= Ewen MacLachlan =

Scottish scholar and poet (1775–1822)

Ewen MacLachlan (Gaelic: Eòghann MacLachlainn) (1775–1822) was a Scottish scholar and poet. He is noted for his translations of ancient Classical literature into Gaelic, for his own Gaelic verse, and for his contribution to Gaelic dictionaries.

MacLachlan is considered one of the most important figures in the preservation of Gaelic as a written language and written literature.

==Life==
MacLachlan was born in Lochaber, and educated at Aberdeen University. He was librarian to University and Kings College, Aberdeen from 1800–1818, and headmaster of Aberdeen grammar school from 1810–1822. He translated the first eight books of Homer's Iliad into Gaelic.

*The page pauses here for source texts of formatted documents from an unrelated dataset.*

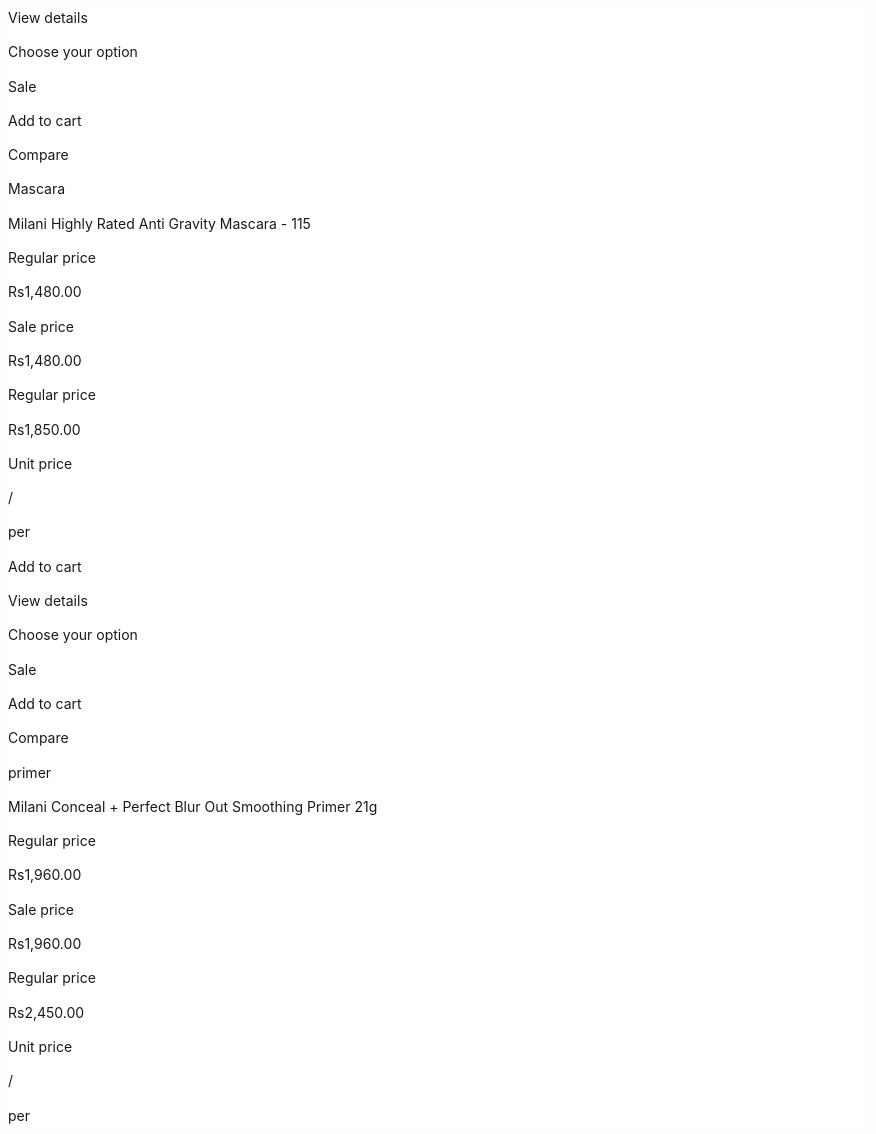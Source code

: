 View details

Choose your option

Sale

Add to cart

Compare

Mascara

Milani Highly Rated Anti Gravity Mascara - 115

Regular price

Rs1,480.00

Sale price

Rs1,480.00

Regular price

Rs1,850.00

Unit price

/

per

Add to cart

View details

Choose your option

Sale

Add to cart

Compare

primer

Milani Conceal + Perfect Blur Out Smoothing Primer 21g

Regular price

Rs1,960.00

Sale price

Rs1,960.00

Regular price

Rs2,450.00

Unit price

/

per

He also composed and published his own Gaelic Attempts in Verse (1807) and Metrical Effusions (1816), and contributed greatly to the 1828 Gaelic–English Dictionary.

== Ionad Eòghainn MhicLachlainn (The National Centre for Gaelic Translation) ==
In 2021, Ionad Eòghainn MhicLachlainn (The National Centre for Gaelic Translation) was founded at the University of Aberdeen, to promote and enhance translation out of and into Gaelic, and was named in MacLachlan's honour.